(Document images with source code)
Content starts

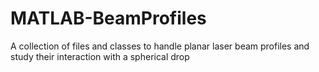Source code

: # MATLAB-BeamProfiles
A collection of files and classes to handle planar laser beam profiles and study their interaction with a spherical drop
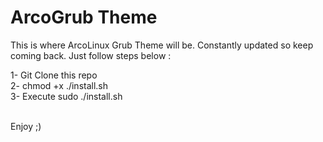 # ArcoGrub Theme

This is where ArcoLinux Grub Theme will be. Constantly updated so keep coming back. Just follow steps below :<br />

1- Git Clone this repo<br />
2- chmod +x ./install.sh<br />
3- Execute sudo ./install.sh<br /><br />

Enjoy ;)

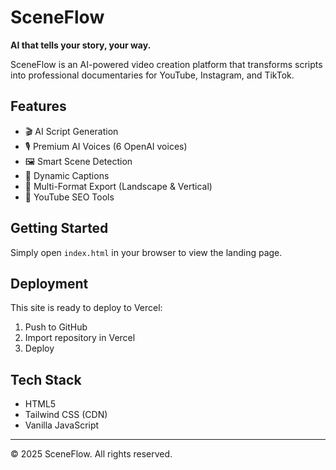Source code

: # SceneFlow

**AI that tells your story, your way.**

SceneFlow is an AI-powered video creation platform that transforms scripts into professional documentaries for YouTube, Instagram, and TikTok.

## Features

- 🎬 AI Script Generation
- 🎙️ Premium AI Voices (6 OpenAI voices)
- 🖼️ Smart Scene Detection
- 💬 Dynamic Captions
- 📱 Multi-Format Export (Landscape & Vertical)
- 🎯 YouTube SEO Tools

## Getting Started

Simply open `index.html` in your browser to view the landing page.

## Deployment

This site is ready to deploy to Vercel:

1. Push to GitHub
2. Import repository in Vercel
3. Deploy

## Tech Stack

- HTML5
- Tailwind CSS (CDN)
- Vanilla JavaScript

---

© 2025 SceneFlow. All rights reserved.
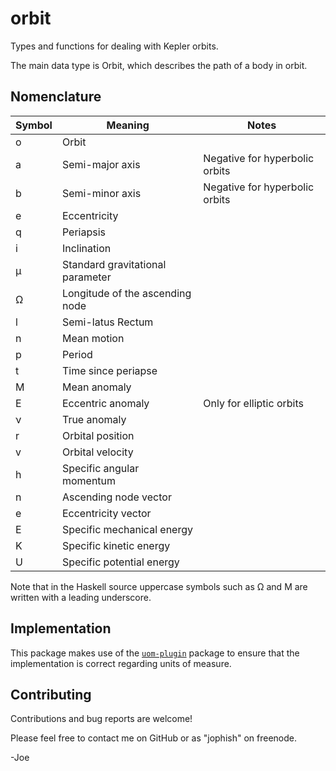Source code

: orbit
=====

Types and functions for dealing with Kepler orbits.

The main data type is Orbit, which describes the path of a body in orbit.

Nomenclature
-----------

| Symbol | Meaning                          | Notes                          |
|--------|----------------------------------|--------------------------------|
| o      | Orbit                            |                                |
| a      | Semi-major axis                  | Negative for hyperbolic orbits |
| b      | Semi-minor axis                  | Negative for hyperbolic orbits |
| e      | Eccentricity                     |                                |
| q      | Periapsis                        |                                |
| i      | Inclination                      |                                |
| μ      | Standard gravitational parameter |                                |
| Ω      | Longitude of the ascending node  |                                |
| l      | Semi-latus Rectum                |                                |
| n      | Mean motion                      |                                |
| p      | Period                           |                                |
| t      | Time since periapse              |                                |
| M      | Mean anomaly                     |                                |
| E      | Eccentric anomaly                | Only for elliptic orbits       |
| ν      | True anomaly                     |                                |
| r      | Orbital position                 |                                |
| v      | Orbital velocity                 |                                |
| h      | Specific angular momentum        |                                |
| n      | Ascending node vector            |                                |
| e      | Eccentricity vector              |                                |
| E      | Specific mechanical energy       |                                |
| K      | Specific kinetic energy          |                                |
| U      | Specific potential energy        |                                |


Note that in the Haskell source uppercase symbols such as Ω and M are written
with a leading underscore.


Implementation
--------------

This package makes use of the
[`uom-plugin`](https://hackage.haskell.org/package/uom-plugin) package to
ensure that the implementation is correct regarding units of measure.

Contributing
------------

Contributions and bug reports are welcome!

Please feel free to contact me on GitHub or as "jophish" on freenode.

-Joe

Content ends

* _TASK DESCRIPTION_
Every line from the line containing "Specific angular momentum" through the line containing "Contributions and bug reports are welcome!" in the records above must be retyped exactly. Leave out the rest.

* _RESPONSE AREA_
| h      | Specific angular momentum        |                                |
| n      | Ascending node vector            |                                |
| e      | Eccentricity vector              |                                |
| E      | Specific mechanical energy       |                                |
| K      | Specific kinetic energy          |                                |
| U      | Specific potential energy        |                                |


Note that in the Haskell source uppercase symbols such as Ω and M are written
with a leading underscore.


Implementation
--------------

This package makes use of the
[`uom-plugin`](https://hackage.haskell.org/package/uom-plugin) package to
ensure that the implementation is correct regarding units of measure.

Contributing
------------

Contributions and bug reports are welcome!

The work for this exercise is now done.